Mounting evidence supports the idea that motor and sensory differences are notable features of conditions such as autism and schizophrenia. Including these domains in the RDoC framework may improve its utility, Harrison says.

The researchers collected a large bank of data from 17 children with autism and 21 controls, with an average age of 11. They included seven measures that align with traditional RDoC domains, including anxiety, attention and social cognition.

They also collected data on sensitivity to stimuli, such as certain sounds, via a parent survey. To gauge motor skills, the researchers combined a parent survey with a task that requires children to imitate a series of poses.

Children in the autism group diverge from controls on several RDoC measures, including those that assess symptoms of attention deficit hyperactivity disorder and anxiety, the researchers found. They also show more sensory sensitivity and motor impairment than controls across almost all the variables measured.

Predictive power:

The researchers fed the children’s RDoC, sensory and motor data into a machine-learning algorithm to see which data predict their autism diagnoses with the most accuracy.

The RDoC data alone classify the children with 90 percent accuracy, whereas predictions based on the sensory or motor data alone are less accurate.

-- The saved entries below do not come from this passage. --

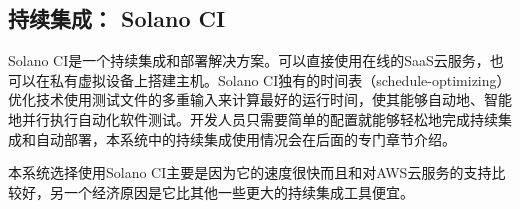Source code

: \subsection{持续集成： Solano CI}
Solano CI是一个持续集成和部署解决方案。可以直接使用在线的SaaS云服务，也可以在私有虚拟设备上搭建主机。Solano CI独有的时间表（schedule-optimizing）优化技术使用测试文件的多重输入来计算最好的运行时间，使其能够自动地、智能地并行执行自动化软件测试。开发人员只需要简单的配置就能够轻松地完成持续集成和自动部署，本系统中的持续集成使用情况会在后面的专门章节介绍。

本系统选择使用Solano CI主要是因为它的速度很快而且和对AWS云服务的支持比较好，另一个经济原因是它比其他一些更大的持续集成工具便宜。

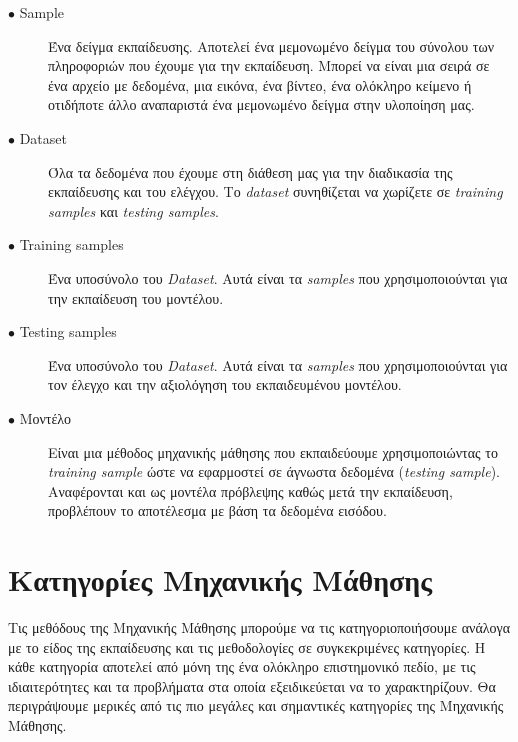 \begin{description}

\item[$\bullet$ Sample] Ένα δείγμα εκπαίδευσης. Αποτελεί ένα μεμονωμένο δείγμα του σύνολου των πληροφοριών που έχουμε για την εκπαίδευση. Μπορεί να είναι μια σειρά σε ένα αρχείο με δεδομένα, μια εικόνα, ένα βίντεο, ένα ολόκληρο κείμενο ή οτιδήποτε άλλο αναπαριστά ένα μεμονωμένο δείγμα στην υλοποίηση μας.

\item[$\bullet$ Dataset] Όλα τα δεδομένα που έχουμε στη διάθεση μας για την διαδικασία της εκπαίδευσης και του ελέγχου. Το \textit{dataset} συνηθίζεται να χωρίζετε σε \textit{training samples} και \textit{testing samples}. 

\item[$\bullet$ Training samples] Ένα υποσύνολο του \textit{Dataset}. Αυτά είναι τα \textit{samples} που χρησιμοποιούνται για την εκπαίδευση του μοντέλου. 

\item[$\bullet$ Testing samples] Ένα υποσύνολο του \textit{Dataset}. Αυτά είναι τα \textit{samples} που χρησιμοποιούνται για τον έλεγχο και την αξιολόγηση του εκπαιδευμένου μοντέλου. 

\item[$\bullet$ Μοντέλο] Είναι μια μέθοδος μηχανικής μάθησης που εκπαιδεύουμε χρησιμοποιώντας το \textit{training sample} ώστε να εφαρμοστεί σε άγνωστα δεδομένα (\textit{testing sample}). Αναφέρονται και ως μοντέλα πρόβλεψης καθώς μετά την εκπαίδευση, προβλέπουν το αποτέλεσμα με βάση τα δεδομένα εισόδου. 

\end{description}

\section{Κατηγορίες Μηχανικής Μάθησης}
Τις μεθόδους της Μηχανικής Μάθησης μπορούμε να τις κατηγοριοποιήσουμε ανάλογα με το είδος της εκπαίδευσης και τις μεθοδολογίες σε συγκεκριμένες κατηγορίες. Η κάθε κατηγορία αποτελεί από μόνη της ένα ολόκληρο επιστημονικό πεδίο, με τις ιδιαιτερότητες και τα προβλήματα στα οποία εξειδικεύεται να το χαρακτηρίζουν. Θα περιγράψουμε μερικές από τις πιο μεγάλες και σημαντικές κατηγορίες της Μηχανικής Μάθησης.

When the researchers combined the sensory, motor and RDoC data, the model’s predictive power jumped to 97.5 percent.

“What’s really interesting is even though there were not many measures included, the sensory and motor did really well,” Harrison says.

Grouping just the motor and RDoC data also results in an accuracy of 97.5 percent, indicating that adding the motor variables may be sufficient to characterize autism.

Harrison plans to test whether including data from children with dyspraxia, a condition that affects motor coordination, can distinguish dyspraxia from autism.